Because we have not designated the amount of net proceeds from this offering to be used for any particular purpose, our management will have broad discretion as to the application of the net proceeds from this offering and could use them for purposes other than those contemplated at the time of the offering. Our management may use the net proceeds for corporate purposes that may not improve our financial condition or market value.

You may experience immediate and substantial dilution in the net tangible book value per share of the Class A common stock you purchase.

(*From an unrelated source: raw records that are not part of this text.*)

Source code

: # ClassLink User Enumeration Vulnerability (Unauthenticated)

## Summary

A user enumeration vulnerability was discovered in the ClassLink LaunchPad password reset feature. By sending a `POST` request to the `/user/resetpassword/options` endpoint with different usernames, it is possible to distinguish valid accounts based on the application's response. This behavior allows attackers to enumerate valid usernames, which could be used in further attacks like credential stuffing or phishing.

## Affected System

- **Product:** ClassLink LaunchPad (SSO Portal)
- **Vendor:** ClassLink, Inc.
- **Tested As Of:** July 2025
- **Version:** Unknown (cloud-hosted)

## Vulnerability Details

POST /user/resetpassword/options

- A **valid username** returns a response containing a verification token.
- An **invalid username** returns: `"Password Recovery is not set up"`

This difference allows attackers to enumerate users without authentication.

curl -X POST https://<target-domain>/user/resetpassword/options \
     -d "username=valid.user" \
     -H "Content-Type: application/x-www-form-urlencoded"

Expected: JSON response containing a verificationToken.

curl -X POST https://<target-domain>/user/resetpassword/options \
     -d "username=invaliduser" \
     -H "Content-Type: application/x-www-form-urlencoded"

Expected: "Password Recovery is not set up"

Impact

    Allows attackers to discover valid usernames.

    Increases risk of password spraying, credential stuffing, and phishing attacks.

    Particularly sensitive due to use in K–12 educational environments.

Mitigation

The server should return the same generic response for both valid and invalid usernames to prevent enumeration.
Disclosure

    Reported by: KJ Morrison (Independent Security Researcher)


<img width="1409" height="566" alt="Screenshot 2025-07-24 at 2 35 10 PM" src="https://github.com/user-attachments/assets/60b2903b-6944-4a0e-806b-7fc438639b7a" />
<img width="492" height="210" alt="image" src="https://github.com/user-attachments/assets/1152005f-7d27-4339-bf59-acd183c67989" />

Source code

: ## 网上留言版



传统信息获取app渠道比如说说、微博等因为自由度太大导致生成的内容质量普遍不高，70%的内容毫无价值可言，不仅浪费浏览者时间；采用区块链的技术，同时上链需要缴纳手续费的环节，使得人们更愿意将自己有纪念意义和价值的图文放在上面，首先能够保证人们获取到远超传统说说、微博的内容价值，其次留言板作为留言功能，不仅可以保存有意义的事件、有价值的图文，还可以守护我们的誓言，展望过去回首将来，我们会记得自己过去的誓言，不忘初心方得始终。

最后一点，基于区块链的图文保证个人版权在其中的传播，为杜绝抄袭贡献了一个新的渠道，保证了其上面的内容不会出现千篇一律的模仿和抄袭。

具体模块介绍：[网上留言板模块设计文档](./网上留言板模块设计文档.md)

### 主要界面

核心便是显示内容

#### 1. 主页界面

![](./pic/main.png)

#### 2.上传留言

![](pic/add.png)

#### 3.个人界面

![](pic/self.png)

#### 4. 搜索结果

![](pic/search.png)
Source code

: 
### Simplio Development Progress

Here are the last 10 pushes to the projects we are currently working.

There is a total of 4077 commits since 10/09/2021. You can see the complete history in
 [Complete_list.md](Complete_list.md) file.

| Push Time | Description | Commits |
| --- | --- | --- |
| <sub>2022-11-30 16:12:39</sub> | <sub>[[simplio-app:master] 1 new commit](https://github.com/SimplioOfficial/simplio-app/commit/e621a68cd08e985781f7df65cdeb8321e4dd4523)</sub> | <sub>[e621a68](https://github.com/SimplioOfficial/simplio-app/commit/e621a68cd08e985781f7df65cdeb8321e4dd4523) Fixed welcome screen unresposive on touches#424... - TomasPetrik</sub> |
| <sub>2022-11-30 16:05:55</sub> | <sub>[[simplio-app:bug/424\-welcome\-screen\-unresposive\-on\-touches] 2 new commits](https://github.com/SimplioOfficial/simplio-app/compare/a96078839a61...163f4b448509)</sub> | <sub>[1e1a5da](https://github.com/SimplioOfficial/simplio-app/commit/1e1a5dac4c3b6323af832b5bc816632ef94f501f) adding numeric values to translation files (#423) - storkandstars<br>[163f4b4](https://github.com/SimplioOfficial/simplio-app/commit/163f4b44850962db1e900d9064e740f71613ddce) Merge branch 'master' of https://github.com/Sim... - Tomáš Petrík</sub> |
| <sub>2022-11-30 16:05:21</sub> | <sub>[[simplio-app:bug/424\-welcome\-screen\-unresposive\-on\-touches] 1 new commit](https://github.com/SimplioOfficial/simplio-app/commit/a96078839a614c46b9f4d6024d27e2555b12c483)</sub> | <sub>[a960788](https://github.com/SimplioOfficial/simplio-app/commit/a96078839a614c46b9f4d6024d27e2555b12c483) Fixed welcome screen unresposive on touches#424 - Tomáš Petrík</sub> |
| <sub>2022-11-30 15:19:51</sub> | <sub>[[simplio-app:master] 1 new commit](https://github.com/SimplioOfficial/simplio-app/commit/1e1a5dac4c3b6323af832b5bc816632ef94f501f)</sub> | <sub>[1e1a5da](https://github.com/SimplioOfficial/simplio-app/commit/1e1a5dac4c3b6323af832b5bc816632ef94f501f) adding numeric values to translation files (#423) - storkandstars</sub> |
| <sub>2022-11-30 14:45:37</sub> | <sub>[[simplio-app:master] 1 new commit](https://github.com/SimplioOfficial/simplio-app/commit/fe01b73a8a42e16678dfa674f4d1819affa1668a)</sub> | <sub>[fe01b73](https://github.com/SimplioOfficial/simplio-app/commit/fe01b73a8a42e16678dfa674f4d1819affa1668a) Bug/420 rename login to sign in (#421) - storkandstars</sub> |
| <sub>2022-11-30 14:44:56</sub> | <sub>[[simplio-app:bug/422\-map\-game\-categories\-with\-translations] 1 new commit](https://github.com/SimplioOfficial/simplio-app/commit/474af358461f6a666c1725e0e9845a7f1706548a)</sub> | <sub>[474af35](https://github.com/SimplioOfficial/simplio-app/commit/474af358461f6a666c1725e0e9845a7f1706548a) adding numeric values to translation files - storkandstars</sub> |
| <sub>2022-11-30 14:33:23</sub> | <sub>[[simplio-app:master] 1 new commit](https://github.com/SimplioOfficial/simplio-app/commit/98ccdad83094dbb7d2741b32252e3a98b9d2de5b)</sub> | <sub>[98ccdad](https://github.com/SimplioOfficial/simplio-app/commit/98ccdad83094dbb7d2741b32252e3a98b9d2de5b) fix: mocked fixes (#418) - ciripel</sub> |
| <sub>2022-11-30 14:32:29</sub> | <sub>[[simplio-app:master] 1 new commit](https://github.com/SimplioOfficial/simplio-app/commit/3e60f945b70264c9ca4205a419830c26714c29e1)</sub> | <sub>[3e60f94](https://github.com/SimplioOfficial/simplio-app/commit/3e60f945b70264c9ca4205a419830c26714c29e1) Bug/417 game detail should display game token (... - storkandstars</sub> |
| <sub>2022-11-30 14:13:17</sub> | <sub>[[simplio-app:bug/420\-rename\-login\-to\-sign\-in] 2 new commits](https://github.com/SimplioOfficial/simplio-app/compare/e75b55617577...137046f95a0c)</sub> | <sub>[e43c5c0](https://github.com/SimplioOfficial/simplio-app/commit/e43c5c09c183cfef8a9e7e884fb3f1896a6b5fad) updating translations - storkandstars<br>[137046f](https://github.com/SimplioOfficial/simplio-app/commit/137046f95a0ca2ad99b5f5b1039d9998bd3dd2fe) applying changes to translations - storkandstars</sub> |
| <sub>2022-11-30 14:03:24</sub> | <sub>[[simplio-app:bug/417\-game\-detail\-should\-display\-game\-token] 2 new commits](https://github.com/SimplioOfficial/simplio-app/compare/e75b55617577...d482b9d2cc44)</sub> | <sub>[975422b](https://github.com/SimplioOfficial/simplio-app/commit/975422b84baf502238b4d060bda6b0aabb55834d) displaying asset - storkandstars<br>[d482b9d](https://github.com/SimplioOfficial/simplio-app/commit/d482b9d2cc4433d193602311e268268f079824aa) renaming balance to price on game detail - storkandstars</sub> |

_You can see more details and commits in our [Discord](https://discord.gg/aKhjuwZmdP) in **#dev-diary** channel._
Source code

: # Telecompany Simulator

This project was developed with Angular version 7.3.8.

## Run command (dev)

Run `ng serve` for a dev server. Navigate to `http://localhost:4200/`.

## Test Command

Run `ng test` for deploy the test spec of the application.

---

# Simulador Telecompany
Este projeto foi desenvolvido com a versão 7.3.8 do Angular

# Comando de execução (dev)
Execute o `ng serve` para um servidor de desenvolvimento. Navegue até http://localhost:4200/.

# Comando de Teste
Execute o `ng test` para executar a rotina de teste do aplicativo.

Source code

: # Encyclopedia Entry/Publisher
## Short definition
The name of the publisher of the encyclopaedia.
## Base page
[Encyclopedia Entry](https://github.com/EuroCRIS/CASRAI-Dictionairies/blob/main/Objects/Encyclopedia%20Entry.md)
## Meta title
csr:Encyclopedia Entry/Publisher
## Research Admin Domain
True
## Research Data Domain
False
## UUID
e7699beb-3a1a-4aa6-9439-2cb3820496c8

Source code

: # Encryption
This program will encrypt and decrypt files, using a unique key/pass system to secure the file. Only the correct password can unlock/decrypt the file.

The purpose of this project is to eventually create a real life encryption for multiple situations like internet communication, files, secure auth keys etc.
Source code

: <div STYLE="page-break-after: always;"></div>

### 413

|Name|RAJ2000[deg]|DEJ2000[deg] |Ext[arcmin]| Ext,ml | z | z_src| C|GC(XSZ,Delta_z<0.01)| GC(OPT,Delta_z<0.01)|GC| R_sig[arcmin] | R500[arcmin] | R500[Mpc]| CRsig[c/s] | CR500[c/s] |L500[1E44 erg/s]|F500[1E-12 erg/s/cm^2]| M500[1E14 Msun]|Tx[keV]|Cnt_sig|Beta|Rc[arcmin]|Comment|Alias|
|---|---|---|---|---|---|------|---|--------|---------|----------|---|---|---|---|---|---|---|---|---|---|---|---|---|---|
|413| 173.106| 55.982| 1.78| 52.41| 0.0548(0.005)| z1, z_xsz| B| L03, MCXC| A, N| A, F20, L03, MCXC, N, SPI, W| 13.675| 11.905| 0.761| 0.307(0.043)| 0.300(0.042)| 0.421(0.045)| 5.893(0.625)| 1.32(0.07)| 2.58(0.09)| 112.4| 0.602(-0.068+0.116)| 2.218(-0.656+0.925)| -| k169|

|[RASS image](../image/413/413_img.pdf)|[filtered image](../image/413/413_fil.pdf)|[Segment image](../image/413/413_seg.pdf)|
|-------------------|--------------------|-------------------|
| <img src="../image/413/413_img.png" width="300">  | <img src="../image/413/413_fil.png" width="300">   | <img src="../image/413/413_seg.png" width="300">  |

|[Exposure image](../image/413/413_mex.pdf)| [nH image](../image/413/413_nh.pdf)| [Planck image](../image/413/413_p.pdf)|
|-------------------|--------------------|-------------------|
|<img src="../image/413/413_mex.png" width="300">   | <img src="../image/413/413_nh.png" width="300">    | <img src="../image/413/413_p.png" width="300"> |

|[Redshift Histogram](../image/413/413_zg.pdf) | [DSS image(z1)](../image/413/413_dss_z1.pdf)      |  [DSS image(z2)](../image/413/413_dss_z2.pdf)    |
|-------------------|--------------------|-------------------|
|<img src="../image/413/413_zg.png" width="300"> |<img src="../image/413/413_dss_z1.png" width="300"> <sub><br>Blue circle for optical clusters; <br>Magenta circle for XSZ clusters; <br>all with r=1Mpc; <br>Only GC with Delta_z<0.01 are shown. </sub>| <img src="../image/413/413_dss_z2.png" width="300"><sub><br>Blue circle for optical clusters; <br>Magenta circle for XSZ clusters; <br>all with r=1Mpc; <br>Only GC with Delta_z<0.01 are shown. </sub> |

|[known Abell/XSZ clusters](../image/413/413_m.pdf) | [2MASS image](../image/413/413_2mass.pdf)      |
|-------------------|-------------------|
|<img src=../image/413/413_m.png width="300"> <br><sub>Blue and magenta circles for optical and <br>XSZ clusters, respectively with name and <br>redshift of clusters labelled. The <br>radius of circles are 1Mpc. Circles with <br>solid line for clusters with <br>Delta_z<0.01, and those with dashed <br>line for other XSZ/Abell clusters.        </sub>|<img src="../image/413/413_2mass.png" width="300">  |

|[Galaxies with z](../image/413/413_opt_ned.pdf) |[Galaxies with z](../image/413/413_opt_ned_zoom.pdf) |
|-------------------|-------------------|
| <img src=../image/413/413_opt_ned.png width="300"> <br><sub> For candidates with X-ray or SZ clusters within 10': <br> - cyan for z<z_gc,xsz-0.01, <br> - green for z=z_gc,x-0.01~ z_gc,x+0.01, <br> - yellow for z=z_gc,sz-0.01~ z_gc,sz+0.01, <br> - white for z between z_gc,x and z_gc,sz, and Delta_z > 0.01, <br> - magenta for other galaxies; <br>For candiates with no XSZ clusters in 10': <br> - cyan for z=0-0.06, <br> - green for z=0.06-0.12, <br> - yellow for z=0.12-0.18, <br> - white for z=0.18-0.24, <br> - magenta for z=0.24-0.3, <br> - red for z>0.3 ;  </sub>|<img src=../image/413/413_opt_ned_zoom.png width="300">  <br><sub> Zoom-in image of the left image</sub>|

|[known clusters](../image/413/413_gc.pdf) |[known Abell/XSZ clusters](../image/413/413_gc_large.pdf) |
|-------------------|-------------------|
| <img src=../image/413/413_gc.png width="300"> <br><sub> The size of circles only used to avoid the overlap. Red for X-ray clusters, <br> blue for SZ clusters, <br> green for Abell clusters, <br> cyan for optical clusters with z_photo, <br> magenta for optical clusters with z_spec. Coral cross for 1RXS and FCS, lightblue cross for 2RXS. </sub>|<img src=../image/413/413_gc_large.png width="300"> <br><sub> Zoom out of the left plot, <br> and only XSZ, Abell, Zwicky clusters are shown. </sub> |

The offering price per share in this offering may exceed the net tangible book value per share of our Class A common stock outstanding prior to this offering. Assuming that an aggregate 507,148 shares of our Class A common stock are sold at a price of $25.00 per share pursuant to this prospectus, which was the last reported sale price of our Class A common stock on The Nasdaq Capital Market on April 9, 2024, for aggregate gross proceeds of $12.7 million, after deducting commissions and estimated aggregate offering expenses payable by us, you would experience immediate dilution of $12.20 per share, representing the difference between our as adjusted pro forma net tangible book value per share as of December 31, 2023 after giving effect to this offering and the assumed offering price.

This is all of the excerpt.